Разумеется, Маркс взял большой барыш на издании Чехова — но ведь раньше и после него не нашлось никого, кто бы Антону Павловичу предложил то, что дал Маркс. А потом, когда растерявшийся от нападок издатель «Нивы» соглашался разорвать с Чеховым контракт — никто из других бескорыстных благожелателей книжного рынка не пошел на эту, по их же словам, выгодную сделку, все они бросились в кусты, а А. Ф. Маркс слег окончательно, оклеветанный, и больше всего — писательскою братией, которая до него и не мечтала о гонорарах, которые он начал ей платить. Говорю все это с полным правом, так как он меня не издавал, а за печатавшееся в «Ниве» платил мне минимально. Лично я ему ничем обязан не был, и в данном вопросе мною руководит не чувство благодарности, а только справедливость.
Последний раз жизнерадостным я встретил Чехова у П. П. Гнедича.
Гостеприимная хозяйка Евгения Андреевна собирала у себя и писателей, и артистов. Я не помню вечеров проще, милее и содержательнее. На них так легко, хорошо и искренно говорилось и чувствовалось. Тон безобидной шутки и большого литературного вкуса заставлял многих добиваться приглашения сюда, и не знаю, был ли в те времена, кажущиеся теперь такими далекими, хоть один художник, выдающийся актер или беллетрист, который не побывал бы в этой скромной гостиной. Кажется, в день, о котором я вспоминаю, здесь были Антон Павлович Чехов, Влад. Алексеевич Тихонов, С. И. Соломко, только что вернувшийся из Индии убежденным буддистом, Вас. Пант. Далматов и красавицы дочери писательницы Желиховской — Надежда, потом вышедшая замуж за славного генерала Брусилова, командовавшего галицийскйм фронтом, и Елена. Тогда засиживались долго. Приезжали пить чай после театра и расходились, когда уже светало. Улицы по ночам были безопасны, никто у вас не спрашивал паспорта и не кидался из-за угла снимать с вас на морозе шубу и сапоги. Извозчики тоже еще не стали Вандербильтами и Морганами и не грабили вас, как грабят теперь. Я помню, как в этот вечер Соломко читал буддийские молитвы, из которых мы уловили первые строки: «Будда-будда-брысь» — кличка, которая за ним так и осталась. Далматов впал в горделивый транс и горячо доказывал, что князья Лучичи (его фамилия, только без неизвестно откуда прилепившегося к ней титула) имеют право на далматинскую корону, «а может быть, и хорватскую», и при этом принимал вид такого неистового величия, что Чехов рекомендовал ему поступить в качестве натурщика в мастерскую надгробных памятников монументных дел мастера Кузьмы Стоеросова на Швивой площадке в Москве. Влад. Алекс. Тихонов был мрачен и, впав в покаянное настроение, объявил неизменное решение ехать к заутрене в Исаакиевский собор.
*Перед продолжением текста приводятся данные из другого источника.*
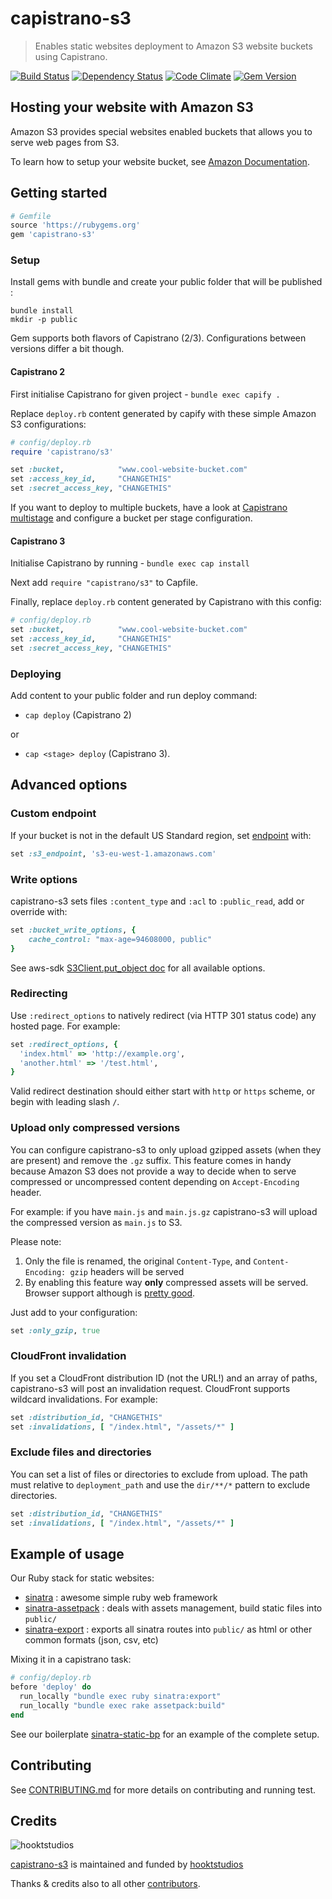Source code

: # capistrano-s3

> Enables static websites deployment to Amazon S3 website buckets using Capistrano.

[![Build Status](https://img.shields.io/travis/hooktstudios/capistrano-s3/master.svg)](https://travis-ci.org/hooktstudios/capistrano-s3)
[![Dependency Status](https://img.shields.io/gemnasium/hooktstudios/capistrano-s3.svg)](https://gemnasium.com/hooktstudios/capistrano-s3)
[![Code Climate](https://img.shields.io/codeclimate/github/hooktstudios/capistrano-s3.svg)](https://codeclimate.com/github/hooktstudios/capistrano-s3)
[![Gem Version](https://img.shields.io/gem/v/capistrano-s3.svg)](https://rubygems.org/gems/capistrano-s3)

## Hosting your website with Amazon S3

Amazon S3 provides special websites enabled buckets that allows you to serve web pages from S3.

To learn how to setup your website bucket, see [Amazon Documentation](http://docs.aws.amazon.com/AmazonS3/latest/dev/WebsiteHosting.html).

## Getting started

```ruby
# Gemfile
source 'https://rubygems.org'
gem 'capistrano-s3'
```

### Setup

Install gems with bundle and create your public folder that will be published :

    bundle install
    mkdir -p public

Gem supports both flavors of Capistrano (2/3). Configurations between versions differ a bit though.

#### Capistrano 2

First initialise Capistrano for given project - `bundle exec capify .`

Replace `deploy.rb` content generated by capify
with these simple Amazon S3 configurations:

```ruby
# config/deploy.rb
require 'capistrano/s3'

set :bucket,            "www.cool-website-bucket.com"
set :access_key_id,     "CHANGETHIS"
set :secret_access_key, "CHANGETHIS"
```

If you want to deploy to multiple buckets, have a look at
[Capistrano multistage](https://github.com/capistrano/capistrano/wiki/2.x-Multistage-Extension)
and configure a bucket per stage configuration.

#### Capistrano 3

Initialise Capistrano by running - `bundle exec cap install`

Next add `require "capistrano/s3"` to Capfile.

Finally, replace `deploy.rb` content generated by Capistrano with
this config:

```ruby
# config/deploy.rb
set :bucket,            "www.cool-website-bucket.com"
set :access_key_id,     "CHANGETHIS"
set :secret_access_key, "CHANGETHIS"
```

### Deploying

Add content to your public folder and run deploy command:
 - `cap deploy` (Capistrano 2)

 or

 - `cap <stage> deploy` (Capistrano 3).

## Advanced options

### Custom endpoint

If your bucket is not in the default US Standard region,
set [endpoint](http://docs.aws.amazon.com/general/latest/gr/rande.html#s3_region)
with:

```ruby
set :s3_endpoint, 's3-eu-west-1.amazonaws.com'
```

### Write options

capistrano-s3 sets files `:content_type` and `:acl` to `:public_read`, add or override with:

```ruby
set :bucket_write_options, {
    cache_control: "max-age=94608000, public"
}
```

See aws-sdk [S3Client.put_object doc](http://docs.aws.amazon.com/AWSRubySDK/latest/AWS/S3/Client.html#put_object-instance_method) for all available options.

### Redirecting

Use `:redirect_options` to natively redirect (via HTTP 301 status code)
any hosted page. For example:

```ruby
set :redirect_options, {
  'index.html' => 'http://example.org',
  'another.html' => '/test.html',
}
```

Valid redirect destination should either start with `http` or `https` scheme,
or begin with leading slash `/`.

### Upload only compressed versions

You can configure capistrano-s3 to only upload gzipped assets (when they are present) and remove the `.gz` suffix. This feature comes in handy because Amazon S3 does not provide a way to decide when to serve compressed or uncompressed content depending on `Accept-Encoding` header.

For example: if you have `main.js` and `main.js.gz` capistrano-s3 will upload the compressed version as `main.js` to S3.

Please note:
  1. Only the file is renamed, the original `Content-Type`, and `Content-Encoding: gzip` headers will be served
  2. By enabling this feature way **only** compressed assets will be served. Browser support although is [pretty good](http://webmasters.stackexchange.com/questions/22217/which-browsers-handle-content-encoding-gzip-and-which-of-them-has-any-special).

Just add to your configuration:

```ruby
set :only_gzip, true
```

### CloudFront invalidation

If you set a CloudFront distribution ID (not the URL!) and an array of paths, capistrano-s3 will post an invalidation request. CloudFront supports wildcard invalidations. For example:

```ruby
set :distribution_id, "CHANGETHIS"
set :invalidations, [ "/index.html", "/assets/*" ]
```

### Exclude files and directories

You can set a list of files or directories to exclude from upload. The path must relative to `deployment_path` and use the `dir/**/*` pattern to exclude directories.

```ruby
set :distribution_id, "CHANGETHIS"
set :invalidations, [ "/index.html", "/assets/*" ]
```

## Example of usage

Our Ruby stack for static websites:

- [sinatra](https://github.com/sinatra/sinatra) : awesome simple ruby web framework
- [sinatra-assetpack](https://github.com/rstacruz/sinatra-assetpack) : deals with assets management, build static files into `public/`
- [sinatra-export](https://github.com/hooktstudios/sinatra-export) : exports all sinatra routes into `public/` as html or other common formats (json, csv, etc)

Mixing it in a capistrano task:

```ruby
# config/deploy.rb
before 'deploy' do
  run_locally "bundle exec ruby sinatra:export"
  run_locally "bundle exec rake assetpack:build"
end
```

See our boilerplate
[sinatra-static-bp](https://github.com/hooktstudios/sinatra-static-bp)
for an example of the complete setup.

## Contributing

See [CONTRIBUTING.md](https://github.com/hooktstudios/capistrano-s3/blob/master/CONTRIBUTING.md) for more details on contributing and running test.

## Credits

![hooktstudios](http://hooktstudios.com/logo.png)

[capistrano-s3](https://rubygems.org/gems/capistrano-s3) is maintained and funded by [hooktstudios](http://github.com/hooktstudios)

Thanks & credits also to all other [contributors](https://github.com/hooktstudios/capistrano-s3/contributors).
— Грешники мы… Пьяницы… Блудники… — лопотал он всю дорогу туда.
Красное вино у Гнедича было превосходное и страшно подняло в Тихонове ужас перед бездною его нравственного падения.
— Нет нам прощения!
— Отчего же, — протестовал Далматов. — А я надеюсь. Вот например, Ной, на что уже безобразничал, последние штаны пропил, а все-таки попал в святые. А Лот… Обрадовался, что жена в соляной столб обратилась и сейчас же с собственными дочерьми. Да еще как с пьяных глаз тоже…
— Не ври, Вася. Соляной столб был потом…
— А все-таки ради него Господь чуть Содом не помиловал. Вот какие были праведники!
— Неужели праведники?
— А то как же! Надейся!
— Не верю. Не может этого быть. Впрочем, в Ветхом Завете чего не было!
— Вспомни Давида! Надейся, Володя.
— Боже мой, Боже мой! Весь я в грехе, весь по уши в грязи.
— У тебя дома ванна есть.
— Нет, я по субботам в баню.
— Ну так вот. Авось до субботы не умрешь. На тот свет чистым попадешь. Точно на бал.